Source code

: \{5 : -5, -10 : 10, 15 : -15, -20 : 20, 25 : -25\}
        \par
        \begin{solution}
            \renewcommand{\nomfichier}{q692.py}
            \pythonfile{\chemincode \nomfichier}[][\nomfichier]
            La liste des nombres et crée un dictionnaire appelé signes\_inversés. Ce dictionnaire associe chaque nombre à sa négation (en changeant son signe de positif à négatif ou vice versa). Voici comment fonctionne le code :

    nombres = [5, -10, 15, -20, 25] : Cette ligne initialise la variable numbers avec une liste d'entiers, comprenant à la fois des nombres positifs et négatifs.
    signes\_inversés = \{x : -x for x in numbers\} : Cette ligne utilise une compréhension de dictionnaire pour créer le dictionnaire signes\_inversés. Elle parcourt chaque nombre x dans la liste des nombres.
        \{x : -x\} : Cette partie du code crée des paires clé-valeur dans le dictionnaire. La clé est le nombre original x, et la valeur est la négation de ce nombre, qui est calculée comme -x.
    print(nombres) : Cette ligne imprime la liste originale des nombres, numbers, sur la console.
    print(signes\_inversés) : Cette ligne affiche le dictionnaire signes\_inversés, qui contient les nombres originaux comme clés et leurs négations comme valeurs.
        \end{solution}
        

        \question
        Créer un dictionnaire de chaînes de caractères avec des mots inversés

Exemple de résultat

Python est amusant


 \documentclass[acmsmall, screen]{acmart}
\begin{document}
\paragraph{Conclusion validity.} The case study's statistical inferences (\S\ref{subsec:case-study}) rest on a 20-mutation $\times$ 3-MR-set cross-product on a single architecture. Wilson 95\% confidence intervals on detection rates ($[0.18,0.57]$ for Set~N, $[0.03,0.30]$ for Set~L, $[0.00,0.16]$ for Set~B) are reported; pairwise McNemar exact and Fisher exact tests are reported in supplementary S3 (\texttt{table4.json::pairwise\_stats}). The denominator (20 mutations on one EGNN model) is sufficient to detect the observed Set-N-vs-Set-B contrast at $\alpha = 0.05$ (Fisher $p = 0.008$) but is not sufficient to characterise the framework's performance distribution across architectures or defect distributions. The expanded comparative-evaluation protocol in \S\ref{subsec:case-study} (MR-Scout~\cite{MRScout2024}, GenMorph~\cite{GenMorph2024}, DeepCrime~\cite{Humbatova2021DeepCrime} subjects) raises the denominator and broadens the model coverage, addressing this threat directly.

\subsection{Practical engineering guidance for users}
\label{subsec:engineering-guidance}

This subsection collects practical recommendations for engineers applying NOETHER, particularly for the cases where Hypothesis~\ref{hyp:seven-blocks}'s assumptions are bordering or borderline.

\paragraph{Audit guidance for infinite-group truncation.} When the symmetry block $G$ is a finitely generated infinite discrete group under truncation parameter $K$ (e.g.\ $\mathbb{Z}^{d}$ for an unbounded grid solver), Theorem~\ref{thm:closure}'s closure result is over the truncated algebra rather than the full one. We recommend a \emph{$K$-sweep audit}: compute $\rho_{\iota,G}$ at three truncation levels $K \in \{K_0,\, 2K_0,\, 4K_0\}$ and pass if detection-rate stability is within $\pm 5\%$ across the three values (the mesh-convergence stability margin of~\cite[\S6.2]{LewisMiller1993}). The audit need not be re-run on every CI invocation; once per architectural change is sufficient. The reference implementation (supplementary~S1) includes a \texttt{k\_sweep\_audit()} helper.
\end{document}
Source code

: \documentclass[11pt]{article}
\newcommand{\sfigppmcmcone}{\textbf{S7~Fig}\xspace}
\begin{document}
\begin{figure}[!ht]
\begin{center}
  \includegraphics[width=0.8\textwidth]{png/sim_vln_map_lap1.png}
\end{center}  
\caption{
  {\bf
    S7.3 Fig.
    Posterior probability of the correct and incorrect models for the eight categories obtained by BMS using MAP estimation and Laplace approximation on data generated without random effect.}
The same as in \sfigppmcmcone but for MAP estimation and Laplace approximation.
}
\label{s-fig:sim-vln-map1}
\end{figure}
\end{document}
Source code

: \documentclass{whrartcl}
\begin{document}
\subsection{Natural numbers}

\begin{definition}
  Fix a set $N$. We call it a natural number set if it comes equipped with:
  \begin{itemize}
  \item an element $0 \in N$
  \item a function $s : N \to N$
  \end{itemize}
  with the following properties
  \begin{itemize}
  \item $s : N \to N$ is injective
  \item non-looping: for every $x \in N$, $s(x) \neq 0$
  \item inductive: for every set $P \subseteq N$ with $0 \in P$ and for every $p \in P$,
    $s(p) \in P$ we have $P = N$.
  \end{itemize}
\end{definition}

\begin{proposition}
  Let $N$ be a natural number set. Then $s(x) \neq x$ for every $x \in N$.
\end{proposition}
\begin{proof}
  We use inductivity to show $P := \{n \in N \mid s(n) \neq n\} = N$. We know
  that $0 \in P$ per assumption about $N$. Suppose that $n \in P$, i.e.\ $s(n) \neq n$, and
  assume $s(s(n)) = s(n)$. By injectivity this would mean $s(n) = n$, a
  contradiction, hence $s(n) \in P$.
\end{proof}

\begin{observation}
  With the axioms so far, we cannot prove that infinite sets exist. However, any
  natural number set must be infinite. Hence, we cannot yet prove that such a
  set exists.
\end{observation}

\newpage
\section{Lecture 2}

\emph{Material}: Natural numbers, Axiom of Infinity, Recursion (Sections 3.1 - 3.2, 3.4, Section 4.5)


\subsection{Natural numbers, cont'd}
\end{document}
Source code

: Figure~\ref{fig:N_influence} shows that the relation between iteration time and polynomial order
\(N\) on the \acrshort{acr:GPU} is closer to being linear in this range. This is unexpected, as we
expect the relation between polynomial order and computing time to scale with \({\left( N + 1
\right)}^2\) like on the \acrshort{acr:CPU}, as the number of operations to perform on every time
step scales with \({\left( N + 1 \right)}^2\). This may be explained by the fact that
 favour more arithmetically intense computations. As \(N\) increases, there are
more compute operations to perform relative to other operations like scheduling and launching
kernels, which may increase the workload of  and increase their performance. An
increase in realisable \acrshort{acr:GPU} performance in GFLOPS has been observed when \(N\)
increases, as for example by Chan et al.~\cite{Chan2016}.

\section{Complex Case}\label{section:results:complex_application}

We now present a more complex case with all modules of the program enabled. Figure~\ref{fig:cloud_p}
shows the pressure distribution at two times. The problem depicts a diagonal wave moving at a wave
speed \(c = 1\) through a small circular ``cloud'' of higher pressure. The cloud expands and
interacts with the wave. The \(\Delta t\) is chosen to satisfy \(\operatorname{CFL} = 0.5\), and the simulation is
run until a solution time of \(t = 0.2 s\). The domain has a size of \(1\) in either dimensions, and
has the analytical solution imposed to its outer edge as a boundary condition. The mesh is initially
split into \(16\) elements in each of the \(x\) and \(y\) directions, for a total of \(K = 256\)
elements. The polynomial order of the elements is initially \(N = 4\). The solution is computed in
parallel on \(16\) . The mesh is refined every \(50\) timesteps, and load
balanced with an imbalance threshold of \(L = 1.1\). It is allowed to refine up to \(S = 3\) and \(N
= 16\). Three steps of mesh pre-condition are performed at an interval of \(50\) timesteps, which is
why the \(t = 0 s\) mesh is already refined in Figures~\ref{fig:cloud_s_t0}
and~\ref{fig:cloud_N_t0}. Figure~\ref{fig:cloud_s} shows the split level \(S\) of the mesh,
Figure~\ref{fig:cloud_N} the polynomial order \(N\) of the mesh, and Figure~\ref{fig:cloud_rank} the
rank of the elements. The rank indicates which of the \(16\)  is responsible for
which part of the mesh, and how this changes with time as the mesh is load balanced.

──────────────────────────────

INSTRUCTIONS FOR THE TASK -> The task requires each record above to be restated exactly.

ANSWER TO THIS EXERCISE ->
Source code

: \{5 : -5, -10 : 10, 15 : -15, -20 : 20, 25 : -25\}
        \par
        \begin{solution}
            \renewcommand{\nomfichier}{q692.py}
            \pythonfile{\chemincode \nomfichier}[][\nomfichier]
            La liste des nombres et crée un dictionnaire appelé signes\_inversés. Ce dictionnaire associe chaque nombre à sa négation (en changeant son signe de positif à négatif ou vice versa). Voici comment fonctionne le code :

    nombres = [5, -10, 15, -20, 25] : Cette ligne initialise la variable numbers avec une liste d'entiers, comprenant à la fois des nombres positifs et négatifs.
    signes\_inversés = \{x : -x for x in numbers\} : Cette ligne utilise une compréhension de dictionnaire pour créer le dictionnaire signes\_inversés. Elle parcourt chaque nombre x dans la liste des nombres.
        \{x : -x\} : Cette partie du code crée des paires clé-valeur dans le dictionnaire. La clé est le nombre original x, et la valeur est la négation de ce nombre, qui est calculée comme -x.
    print(nombres) : Cette ligne imprime la liste originale des nombres, numbers, sur la console.
    print(signes\_inversés) : Cette ligne affiche le dictionnaire signes\_inversés, qui contient les nombres originaux comme clés et leurs négations comme valeurs.
        \end{solution}
        

        \question
        Créer un dictionnaire de chaînes de caractères avec des mots inversés

Exemple de résultat

Python est amusant


 \documentclass[acmsmall, screen]{acmart}
\begin{document}
\paragraph{Conclusion validity.} The case study's statistical inferences (\S\ref{subsec:case-study}) rest on a 20-mutation $\times$ 3-MR-set cross-product on a single architecture. Wilson 95\% confidence intervals on detection rates ($[0.18,0.57]$ for Set~N, $[0.03,0.30]$ for Set~L, $[0.00,0.16]$ for Set~B) are reported; pairwise McNemar exact and Fisher exact tests are reported in supplementary S3 (\texttt{table4.json::pairwise\_stats}). The denominator (20 mutations on one EGNN model) is sufficient to detect the observed Set-N-vs-Set-B contrast at $\alpha = 0.05$ (Fisher $p = 0.008$) but is not sufficient to characterise the framework's performance distribution across architectures or defect distributions. The expanded comparative-evaluation protocol in \S\ref{subsec:case-study} (MR-Scout~\cite{MRScout2024}, GenMorph~\cite{GenMorph2024}, DeepCrime~\cite{Humbatova2021DeepCrime} subjects) raises the denominator and broadens the model coverage, addressing this threat directly.

\subsection{Practical engineering guidance for users}
\label{subsec:engineering-guidance}

This subsection collects practical recommendations for engineers applying NOETHER, particularly for the cases where Hypothesis~\ref{hyp:seven-blocks}'s assumptions are bordering or borderline.

\paragraph{Audit guidance for infinite-group truncation.} When the symmetry block $G$ is a finitely generated infinite discrete group under truncation parameter $K$ (e.g.\ $\mathbb{Z}^{d}$ for an unbounded grid solver), Theorem~\ref{thm:closure}'s closure result is over the truncated algebra rather than the full one. We recommend a \emph{$K$-sweep audit}: compute $\rho_{\iota,G}$ at three truncation levels $K \in \{K_0,\, 2K_0,\, 4K_0\}$ and pass if detection-rate stability is within $\pm 5\%$ across the three values (the mesh-convergence stability margin of~\cite[\S6.2]{LewisMiller1993}). The audit need not be re-run on every CI invocation; once per architectural change is sufficient. The reference implementation (supplementary~S1) includes a \texttt{k\_sweep\_audit()} helper.
\end{document}
Source code

: \documentclass[11pt]{article}
\newcommand{\sfigppmcmcone}{\textbf{S7~Fig}\xspace}
\begin{document}
\begin{figure}[!ht]
\begin{center}
  \includegraphics[width=0.8\textwidth]{png/sim_vln_map_lap1.png}
\end{center}  
\caption{
  {\bf
    S7.3 Fig.
    Posterior probability of the correct and incorrect models for the eight categories obtained by BMS using MAP estimation and Laplace approximation on data generated without random effect.}
The same as in \sfigppmcmcone but for MAP estimation and Laplace approximation.
}
\label{s-fig:sim-vln-map1}
\end{figure}
\end{document}
Source code

: \documentclass{whrartcl}
\begin{document}
\subsection{Natural numbers}

\begin{definition}
  Fix a set $N$. We call it a natural number set if it comes equipped with:
  \begin{itemize}
  \item an element $0 \in N$
  \item a function $s : N \to N$
  \end{itemize}
  with the following properties
  \begin{itemize}
  \item $s : N \to N$ is injective
  \item non-looping: for every $x \in N$, $s(x) \neq 0$
  \item inductive: for every set $P \subseteq N$ with $0 \in P$ and for every $p \in P$,
    $s(p) \in P$ we have $P = N$.
  \end{itemize}
\end{definition}

\begin{proposition}
  Let $N$ be a natural number set. Then $s(x) \neq x$ for every $x \in N$.
\end{proposition}
\begin{proof}
  We use inductivity to show $P := \{n \in N \mid s(n) \neq n\} = N$. We know
  that $0 \in P$ per assumption about $N$. Suppose that $n \in P$, i.e.\ $s(n) \neq n$, and
  assume $s(s(n)) = s(n)$. By injectivity this would mean $s(n) = n$, a
  contradiction, hence $s(n) \in P$.
\end{proof}

\begin{observation}
  With the axioms so far, we cannot prove that infinite sets exist. However, any
  natural number set must be infinite. Hence, we cannot yet prove that such a
  set exists.
\end{observation}

\newpage
\section{Lecture 2}

\emph{Material}: Natural numbers, Axiom of Infinity, Recursion (Sections 3.1 - 3.2, 3.4, Section 4.5)


\subsection{Natural numbers, cont'd}
\end{document}
Source code

: Figure~\ref{fig:N_influence} shows that the relation between iteration time and polynomial order
\(N\) on the \acrshort{acr:GPU} is closer to being linear in this range. This is unexpected, as we
expect the relation between polynomial order and computing time to scale with \({\left( N + 1
\right)}^2\) like on the \acrshort{acr:CPU}, as the number of operations to perform on every time
step scales with \({\left( N + 1 \right)}^2\). This may be explained by the fact that
 favour more arithmetically intense computations. As \(N\) increases, there are
more compute operations to perform relative to other operations like scheduling and launching
kernels, which may increase the workload of  and increase their performance. An
increase in realisable \acrshort{acr:GPU} performance in GFLOPS has been observed when \(N\)
increases, as for example by Chan et al.~\cite{Chan2016}.

\section{Complex Case}\label{section:results:complex_application}

We now present a more complex case with all modules of the program enabled. Figure~\ref{fig:cloud_p}
shows the pressure distribution at two times. The problem depicts a diagonal wave moving at a wave
speed \(c = 1\) through a small circular ``cloud'' of higher pressure. The cloud expands and
interacts with the wave. The \(\Delta t\) is chosen to satisfy \(\operatorname{CFL} = 0.5\), and the simulation is
run until a solution time of \(t = 0.2 s\). The domain has a size of \(1\) in either dimensions, and
has the analytical solution imposed to its outer edge as a boundary condition. The mesh is initially
split into \(16\) elements in each of the \(x\) and \(y\) directions, for a total of \(K = 256\)
elements. The polynomial order of the elements is initially \(N = 4\). The solution is computed in
parallel on \(16\) . The mesh is refined every \(50\) timesteps, and load
balanced with an imbalance threshold of \(L = 1.1\). It is allowed to refine up to \(S = 3\) and \(N
= 16\). Three steps of mesh pre-condition are performed at an interval of \(50\) timesteps, which is
why the \(t = 0 s\) mesh is already refined in Figures~\ref{fig:cloud_s_t0}
and~\ref{fig:cloud_N_t0}. Figure~\ref{fig:cloud_s} shows the split level \(S\) of the mesh,
Figure~\ref{fig:cloud_N} the polynomial order \(N\) of the mesh, and Figure~\ref{fig:cloud_rank} the
rank of the elements. The rank indicates which of the \(16\)  is responsible for
which part of the mesh, and how this changes with time as the mesh is load balanced.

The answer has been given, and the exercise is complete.